=== Begin Enclosure ===
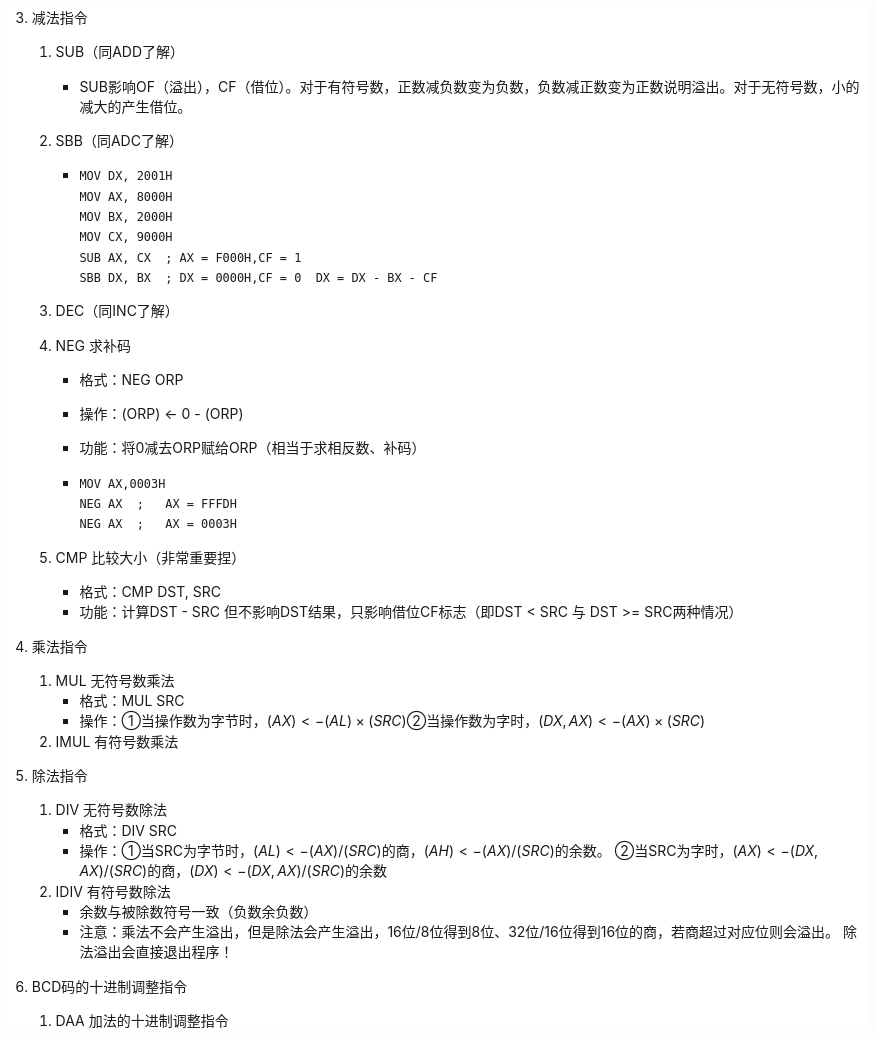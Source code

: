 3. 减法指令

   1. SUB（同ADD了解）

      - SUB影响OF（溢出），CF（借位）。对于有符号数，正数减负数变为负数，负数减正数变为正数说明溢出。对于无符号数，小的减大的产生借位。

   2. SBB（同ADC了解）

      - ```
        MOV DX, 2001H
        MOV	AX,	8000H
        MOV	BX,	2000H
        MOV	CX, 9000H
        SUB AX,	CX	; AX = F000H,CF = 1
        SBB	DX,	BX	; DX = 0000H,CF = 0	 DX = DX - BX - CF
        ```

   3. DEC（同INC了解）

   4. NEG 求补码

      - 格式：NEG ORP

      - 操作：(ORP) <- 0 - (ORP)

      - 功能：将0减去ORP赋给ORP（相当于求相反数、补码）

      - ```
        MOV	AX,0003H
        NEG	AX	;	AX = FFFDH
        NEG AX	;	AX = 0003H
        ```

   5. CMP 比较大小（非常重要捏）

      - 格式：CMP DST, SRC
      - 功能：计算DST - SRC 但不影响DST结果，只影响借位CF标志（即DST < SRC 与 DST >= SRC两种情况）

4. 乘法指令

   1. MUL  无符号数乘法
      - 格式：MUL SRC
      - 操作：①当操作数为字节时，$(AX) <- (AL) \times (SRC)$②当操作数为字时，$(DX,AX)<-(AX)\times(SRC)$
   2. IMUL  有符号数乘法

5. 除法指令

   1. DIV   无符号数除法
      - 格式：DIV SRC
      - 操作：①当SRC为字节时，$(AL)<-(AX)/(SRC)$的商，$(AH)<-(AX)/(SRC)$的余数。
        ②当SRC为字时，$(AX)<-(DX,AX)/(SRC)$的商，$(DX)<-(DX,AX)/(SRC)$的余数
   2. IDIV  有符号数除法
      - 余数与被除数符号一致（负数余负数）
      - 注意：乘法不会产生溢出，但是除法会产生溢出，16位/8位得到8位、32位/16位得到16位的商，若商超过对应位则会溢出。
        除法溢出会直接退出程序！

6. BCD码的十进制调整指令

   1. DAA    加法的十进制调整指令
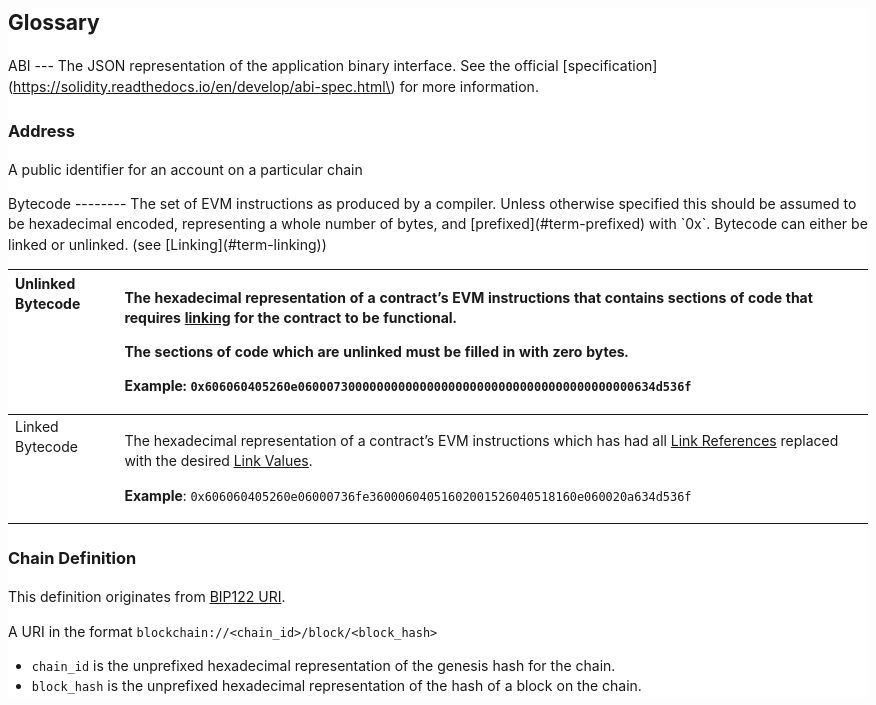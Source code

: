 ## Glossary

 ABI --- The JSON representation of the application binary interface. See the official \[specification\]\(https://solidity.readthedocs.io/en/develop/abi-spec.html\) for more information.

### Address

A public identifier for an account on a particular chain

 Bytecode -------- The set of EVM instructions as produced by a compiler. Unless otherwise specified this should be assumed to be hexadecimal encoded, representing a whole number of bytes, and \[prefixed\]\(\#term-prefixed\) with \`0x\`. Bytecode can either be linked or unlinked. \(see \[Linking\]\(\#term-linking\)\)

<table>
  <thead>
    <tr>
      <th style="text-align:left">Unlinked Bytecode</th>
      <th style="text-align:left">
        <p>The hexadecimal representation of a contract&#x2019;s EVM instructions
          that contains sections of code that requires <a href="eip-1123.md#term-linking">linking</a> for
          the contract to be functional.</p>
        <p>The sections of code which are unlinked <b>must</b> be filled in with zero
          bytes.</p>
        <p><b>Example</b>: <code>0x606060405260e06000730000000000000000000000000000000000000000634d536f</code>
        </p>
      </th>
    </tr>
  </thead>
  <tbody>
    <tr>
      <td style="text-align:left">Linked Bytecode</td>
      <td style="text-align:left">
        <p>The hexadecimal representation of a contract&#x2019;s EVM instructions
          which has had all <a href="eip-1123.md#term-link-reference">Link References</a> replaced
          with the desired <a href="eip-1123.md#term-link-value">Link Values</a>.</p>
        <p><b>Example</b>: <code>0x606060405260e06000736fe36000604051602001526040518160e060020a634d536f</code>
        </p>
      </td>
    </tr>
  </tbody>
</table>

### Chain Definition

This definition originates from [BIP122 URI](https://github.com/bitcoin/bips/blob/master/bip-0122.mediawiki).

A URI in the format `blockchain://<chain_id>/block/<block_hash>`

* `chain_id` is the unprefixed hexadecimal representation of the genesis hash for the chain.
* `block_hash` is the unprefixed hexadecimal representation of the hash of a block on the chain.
=== End Enclosure ===
Please print every record exactly as written, without the pictures.

WRITTEN SOLUTION>
Source code

: 3. 减法指令

   1. SUB（同ADD了解）

      - SUB影响OF（溢出），CF（借位）。对于有符号数，正数减负数变为负数，负数减正数变为正数说明溢出。对于无符号数，小的减大的产生借位。

   2. SBB（同ADC了解）

      - ```
        MOV DX, 2001H
        MOV	AX,	8000H
        MOV	BX,	2000H
        MOV	CX, 9000H
        SUB AX,	CX	; AX = F000H,CF = 1
        SBB	DX,	BX	; DX = 0000H,CF = 0	 DX = DX - BX - CF
        ```

   3. DEC（同INC了解）

   4. NEG 求补码

      - 格式：NEG ORP

      - 操作：(ORP) <- 0 - (ORP)

      - 功能：将0减去ORP赋给ORP（相当于求相反数、补码）

      - ```
        MOV	AX,0003H
        NEG	AX	;	AX = FFFDH
        NEG AX	;	AX = 0003H
        ```

   5. CMP 比较大小（非常重要捏）

      - 格式：CMP DST, SRC
      - 功能：计算DST - SRC 但不影响DST结果，只影响借位CF标志（即DST < SRC 与 DST >= SRC两种情况）

4. 乘法指令

   1. MUL  无符号数乘法
      - 格式：MUL SRC
      - 操作：①当操作数为字节时，$(AX) <- (AL) \times (SRC)$②当操作数为字时，$(DX,AX)<-(AX)\times(SRC)$
   2. IMUL  有符号数乘法

5. 除法指令

   1. DIV   无符号数除法
      - 格式：DIV SRC
      - 操作：①当SRC为字节时，$(AL)<-(AX)/(SRC)$的商，$(AH)<-(AX)/(SRC)$的余数。
        ②当SRC为字时，$(AX)<-(DX,AX)/(SRC)$的商，$(DX)<-(DX,AX)/(SRC)$的余数
   2. IDIV  有符号数除法
      - 余数与被除数符号一致（负数余负数）
      - 注意：乘法不会产生溢出，但是除法会产生溢出，16位/8位得到8位、32位/16位得到16位的商，若商超过对应位则会溢出。
        除法溢出会直接退出程序！

6. BCD码的十进制调整指令

   1. DAA    加法的十进制调整指令
Source code

: ## Glossary

 ABI --- The JSON representation of the application binary interface. See the official \[specification\]\(https://solidity.readthedocs.io/en/develop/abi-spec.html\) for more information.

### Address

A public identifier for an account on a particular chain

 Bytecode -------- The set of EVM instructions as produced by a compiler. Unless otherwise specified this should be assumed to be hexadecimal encoded, representing a whole number of bytes, and \[prefixed\]\(\#term-prefixed\) with \`0x\`. Bytecode can either be linked or unlinked. \(see \[Linking\]\(\#term-linking\)\)

<table>
  <thead>
    <tr>
      <th style="text-align:left">Unlinked Bytecode</th>
      <th style="text-align:left">
        <p>The hexadecimal representation of a contract&#x2019;s EVM instructions
          that contains sections of code that requires <a href="eip-1123.md#term-linking">linking</a> for
          the contract to be functional.</p>
        <p>The sections of code which are unlinked <b>must</b> be filled in with zero
          bytes.</p>
        <p><b>Example</b>: <code>0x606060405260e06000730000000000000000000000000000000000000000634d536f</code>
        </p>
      </th>
    </tr>
  </thead>
  <tbody>
    <tr>
      <td style="text-align:left">Linked Bytecode</td>
      <td style="text-align:left">
        <p>The hexadecimal representation of a contract&#x2019;s EVM instructions
          which has had all <a href="eip-1123.md#term-link-reference">Link References</a> replaced
          with the desired <a href="eip-1123.md#term-link-value">Link Values</a>.</p>
        <p><b>Example</b>: <code>0x606060405260e06000736fe36000604051602001526040518160e060020a634d536f</code>
        </p>
      </td>
    </tr>
  </tbody>
</table>

### Chain Definition

This definition originates from [BIP122 URI](https://github.com/bitcoin/bips/blob/master/bip-0122.mediawiki).

A URI in the format `blockchain://<chain_id>/block/<block_hash>`

* `chain_id` is the unprefixed hexadecimal representation of the genesis hash for the chain.
* `block_hash` is the unprefixed hexadecimal representation of the hash of a block on the chain.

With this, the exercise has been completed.